I like the dog in the video. Chances are high that he could be a street dog. Only the proper testing would vet him though.


----------



## Khoi Pham (Apr 17, 2006)

Yes I know what you are talking about, there is one of that kind in a department north of where I live, he is a bad ass in training, but failed to engage when the shit hits the fan, and it was shown on TV and everything, so they invited me out to see what is going on, sure enough he is bad ass with me in the suit, but as soon as I take off my suit he has no idea of what is going on, took me a while to get him to light up in civil, so I told them that this dog is fine, just need to retrain him in civil with hidden sleeve and hidden suit. Tuco will bite for real though, we were working on muzzle work and his muzzle came off and he got a hold of the edge of my clothes, I was doing the best French Ring decoy you have ever seen so he can not regrip on me and thank god he got a good out, his primary target is upper body unless it is block then he will go for the leg and so that is why I didn't wear pants, we train for that a lot, one time I wrap myself in a tarp so that he doesn't see upper or lower body, all he saw was my face and he went right for it, if I didn't have a good Bruce Lee move my face would have got rearange. At training, he is just like a normal dog nothing special, but when trial time, at a field he had never seen before with strange decoys, he kicked up his intensity10 times, this is why I like him so much.


----------



## Howard Knauf (May 10, 2008)

Sound like a winner.

Ref the PSD who failed to engage on the street....it's not unusual if not trained in civil correctly. Happens all the time if the dog isn't exposed. That said...the dog I washed out would go civil...in training..but on the street he went into avoidance. He knew when it was training and when it was real. Sad because I really liked him and put a lot of time into him fixing problems from the previous handler. An inexperienced handler would have missed the signs. I saw it right away and began documenting the incidents. The previous handler had an inkling something was wrong but didn't know enough and the golden boy trainer was just as much in the dark as well.](*,)


----------



## Sarah Platts (Jan 12, 2010)

that was nice. I confess I didn't think the dog would leave the thrown baton to launch on you. That was pretty cool to watch.


I think the issue with "sport dogs" is that they won't perform off the field. They are trained this stuff only occurs in one place, at certain times, and they become equipment dependent. I wish you lived closer to me so I could spend some time with your club. Would love to sit and learn how much I don't know.


Thanks for posting.


----------



## Bob Scott (Mar 30, 2006)

Sarah Platts said:


> that was nice. I confess I didn't think the dog would leave the thrown baton to launch on you. That was pretty cool to watch.
> 
> 
> I think the issue with "sport dogs" is that they won't perform off the field. They are trained this stuff only occurs in one place, at certain times, and they become equipment dependent. I wish you lived closer to me so I could spend some time with your club. Would love to sit and learn how much I don't know.
> ...


Not at all uncommon with any dog events. 

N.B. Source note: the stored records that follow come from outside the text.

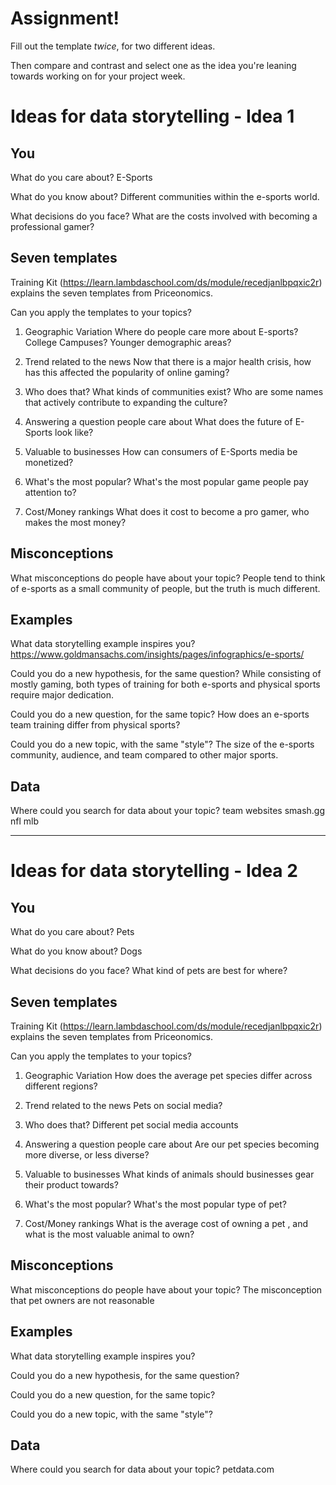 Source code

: # Assignment!

Fill out the template *twice*, for two different ideas.

Then compare and contrast and select one as the idea you're leaning towards
working on for your project week.


# Ideas for data storytelling - Idea 1

## You

What do you care about?
E-Sports

What do you know about?
Different communities within the e-sports world.

What decisions do you face?
What are the costs involved with becoming a professional gamer?

## Seven templates

Training Kit (https://learn.lambdaschool.com/ds/module/recedjanlbpqxic2r) explains the seven templates from Priceonomics.

Can you apply the templates to your topics? 

1. Geographic Variation
Where do people care more about E-sports? College Campuses? Younger demographic areas?

2. Trend related to the news
Now that there is a major health crisis, how has this affected the popularity of online gaming?

3. Who does that?
What kinds of communities exist? Who are some names that actively contribute to expanding the culture?

4. Answering a question people care about
What does the future of E-Sports look like?

5. Valuable to businesses
How can consumers of E-Sports media be monetized?

6. What's the most popular?
What's the most popular game people pay attention to?

7. Cost/Money rankings
What does it cost to become a pro gamer, who makes the most money?

## Misconceptions

What misconceptions do people have about your topic?
People tend to think of e-sports as a small community of people, but the truth is much different.

## Examples

What data storytelling example inspires you?
https://www.goldmansachs.com/insights/pages/infographics/e-sports/

Could you do a new hypothesis, for the same question?
While consisting of mostly gaming, both types of training for both e-sports and physical sports require major dedication.

Could you do a new question, for the same topic?
How does an e-sports team training differ from physical sports?

Could you do a new topic, with the same "style"?
The size of the e-sports community, audience, and team compared to other major sports.

## Data

Where could you search for data about your topic?
team websites
smash.gg
nfl
mlb


---

# Ideas for data storytelling - Idea 2

## You

What do you care about?
Pets

What do you know about?
Dogs

What decisions do you face?
What kind of pets are best for where?

## Seven templates

Training Kit (https://learn.lambdaschool.com/ds/module/recedjanlbpqxic2r) explains the seven templates from Priceonomics.

Can you apply the templates to your topics? 

1. Geographic Variation
How does the average pet species differ across different regions?

2. Trend related to the news
Pets on social media?

3. Who does that?
Different pet social media accounts

4. Answering a question people care about
Are our pet species becoming more diverse, or less diverse?

5. Valuable to businesses
What kinds of animals should businesses gear their product towards?

6. What's the most popular?
What's the most popular type of pet?

7. Cost/Money rankings
What is the average cost of owning a pet , and what is the most valuable animal to own?

## Misconceptions

What misconceptions do people have about your topic?
The misconception that pet owners are not reasonable

## Examples

What data storytelling example inspires you?


Could you do a new hypothesis, for the same question?


Could you do a new question, for the same topic?


Could you do a new topic, with the same "style"?


## Data

Where could you search for data about your topic?
petdata.com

I was very active in through the 80s into the 90s in AKC obedience and saw MANY excellent competition dogs that I wouldn't have as a family dog simply because their basic manners sucked. 

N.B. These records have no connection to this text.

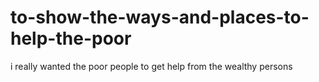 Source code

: # to-show-the-ways-and-places-to-help-the-poor
i really wanted the poor people to get help from the wealthy persons
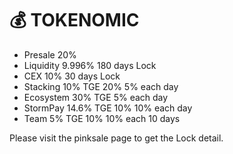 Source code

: # 💰 TOKENOMIC

* Presale 20%
* Liquidity 9.996% 180 days Lock
* CEX 10% 30 days Lock
* Stacking 10% TGE 20% 5% each  day
* Ecosystem 30% TGE 5% each  day
* StormPay 14.6% TGE 10% 10% each day
* Team 5% TGE 10% 10% each 10 days

Please visit the pinksale page to get the Lock detail.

I've always said that I would rather have a good truck dog then a high level competition dog.

Absolutely no reason the dog can't be both because I've had both in the same dogs.


----------



## Khoi Pham (Apr 17, 2006)

Sarah Platts said:


> that was nice. I confess I didn't think the dog would leave the thrown baton to launch on you. That was pretty cool to watch.
> 
> 
> I think the issue with "sport dogs" is that they won't perform off the field. They are trained this stuff only occurs in one place, at certain times, and they become equipment dependent. I wish you lived closer to me so I could spend some time with your club. Would love to sit and learn how much I don't know.
> ...


Right, we train our dogs anywhere we could, even public restroom lol when nobody is around.


----------



## Howard Knauf (May 10, 2008)

Khoi Pham said:


> Right, we train our dogs anywhere we could, even public restroom lol when nobody is around.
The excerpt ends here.